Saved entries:
□ □ □ □ □ □ □
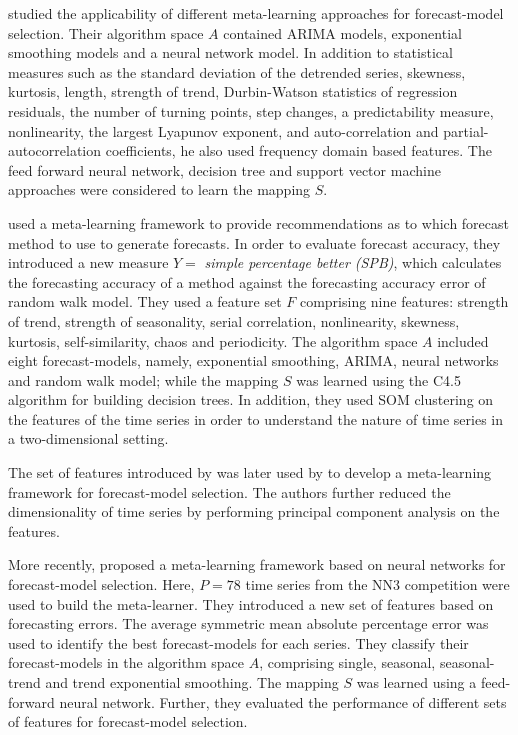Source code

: \documentclass[11pt,a4paper,]{article}
\theoremstyle{definition}
\theoremstyle{definition}
\theoremstyle{definition}
\theoremstyle{remark}
\begin{document}
\textcite{lemke2010meta} studied the applicability of different
meta-learning approaches for forecast-model selection. Their algorithm
space \(A\) contained ARIMA models, exponential smoothing models and a
neural network model. In addition to statistical measures such as the
standard deviation of the detrended series, skewness, kurtosis, length,
strength of trend, Durbin-Watson statistics of regression residuals, the
number of turning points, step changes, a predictability measure,
nonlinearity, the largest Lyapunov exponent, and auto-correlation and
partial-autocorrelation coefficients, he also used frequency domain
based features. The feed forward neural network, decision tree and
support vector machine approaches were considered to learn the mapping
\(S\).

\textcite{wang2009rule} used a meta-learning framework to provide
recommendations as to which forecast method to use to generate
forecasts. In order to evaluate forecast accuracy, they introduced a new
measure \(Y =\) \emph{simple percentage better (SPB)}, which calculates
the forecasting accuracy of a method against the forecasting accuracy
error of random walk model. They used a feature set \(F\) comprising
nine features: strength of trend, strength of seasonality, serial
correlation, nonlinearity, skewness, kurtosis, self-similarity, chaos
and periodicity. The algorithm space \(A\) included eight
forecast-models, namely, exponential smoothing, ARIMA, neural networks
and random walk model; while the mapping \(S\) was learned using the
C4.5 algorithm for building decision trees. In addition, they used SOM
clustering on the features of the time series in order to understand the
nature of time series in a two-dimensional setting.

The set of features introduced by \textcite{wang2009rule} was later used
by \textcite{widodomodel} to develop a meta-learning framework for
forecast-model selection. The authors further reduced the dimensionality
of time series by performing principal component analysis on the
features.

More recently, \textcite{kuck2016meta} proposed a meta-learning
framework based on neural networks for forecast-model selection. Here,
\(P = 78\) time series from the NN3 competition were used to build the
meta-learner. They introduced a new set of features based on forecasting
errors. The average symmetric mean absolute percentage error was used to
identify the best forecast-models for each series. They classify their
forecast-models in the algorithm space \(A\), comprising single,
seasonal, seasonal-trend and trend exponential smoothing. The mapping
\(S\) was learned using a feed-forward neural network. Further, they
evaluated the performance of different sets of features for
forecast-model selection.
\end{document}
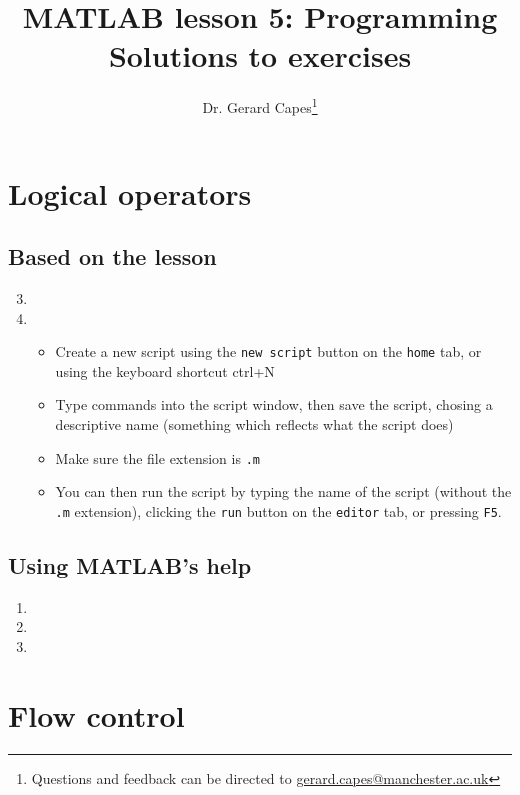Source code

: \documentclass{article}
\title{MATLAB lesson 5: Programming\\Solutions to exercises}
\date{}
\author{Dr. Gerard Capes\thanks{Questions and feedback can be directed to \href{mailto:gerard.capes@manchester.ac.uk?subject=Feedback on MATLAB lesson 5 (programming) solutions sheet}{gerard.capes@manchester.ac.uk}}}
\begin{document}
	\maketitle
	
	\section{Logical operators}
	\subsection*{Based on the lesson}
		\begin{enumerate}
			\setcounter{enumi}{2}
			\item 
			\item 
			\begin{itemize}
				\item Create a new script using the \texttt{new script} button on the \texttt{home} tab, or using the keyboard shortcut ctrl+N
				\item Type commands into the script window, then save the script, chosing a descriptive name (something which reflects what the script does)
				\item Make sure the file extension is \texttt{.m} 
				\item You can then run the script by typing the name of the script (without the \texttt{.m} extension), clicking the \texttt{run} button on the \texttt{editor} tab, or pressing \texttt{F5}.
			\end{itemize}
		\end{enumerate}
	\subsection*{Using MATLAB's help}
	\begin{enumerate}[resume]
		\item 
		
		\item 
		
		\item 
	\end{enumerate}
	
	\section{Flow control}
\end{document}
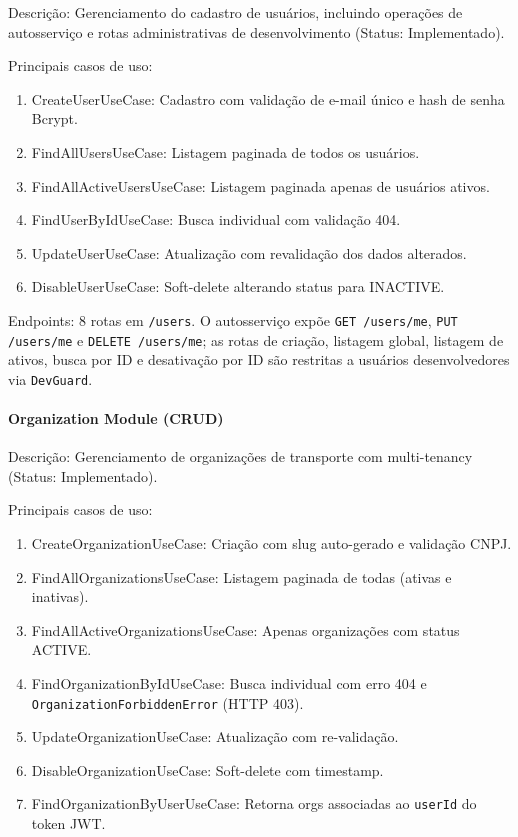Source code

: Descrição: Gerenciamento do cadastro de usuários, incluindo operações de autosserviço e rotas administrativas de desenvolvimento (Status: Implementado).

Principais casos de uso:
\begin{enumerate}
\item CreateUserUseCase: Cadastro com validação de e-mail único e hash de senha Bcrypt.
\item FindAllUsersUseCase: Listagem paginada de todos os usuários.
\item FindAllActiveUsersUseCase: Listagem paginada apenas de usuários ativos.
\item FindUserByIdUseCase: Busca individual com validação 404.
\item UpdateUserUseCase: Atualização com revalidação dos dados alterados.
\item DisableUserUseCase: Soft-delete alterando status para INACTIVE.
\end{enumerate}

Endpoints: 8 rotas em \texttt{/users}. O autosserviço expõe \texttt{GET /users/me}, \texttt{PUT /users/me} e \texttt{DELETE /users/me}; as rotas de criação, listagem global, listagem de ativos, busca por ID e desativação por ID são restritas a usuários desenvolvedores via \texttt{DevGuard}.

\paragraph{Organization Module (CRUD)}

Descrição: Gerenciamento de organizações de transporte com multi-tenancy (Status: Implementado).

Principais casos de uso:
\begin{enumerate}
\item CreateOrganizationUseCase: Criação com slug auto-gerado e validação CNPJ.
\item FindAllOrganizationsUseCase: Listagem paginada de todas (ativas e inativas).
\item FindAllActiveOrganizationsUseCase: Apenas organizações com status ACTIVE.
\item FindOrganizationByIdUseCase: Busca individual com erro 404 e \texttt{OrganizationForbiddenError} (HTTP 403).
\item UpdateOrganizationUseCase: Atualização com re-validação.
\item DisableOrganizationUseCase: Soft-delete com timestamp.
\item FindOrganizationByUserUseCase: Retorna orgs associadas ao \texttt{userId} do token JWT.
\end{enumerate}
□ □ □ □ □ □ □
▸ **Work item**: For the string "forecasting", give the number of lines in the entries that contain it, with no other words.

▸ **Exercise solution**: 2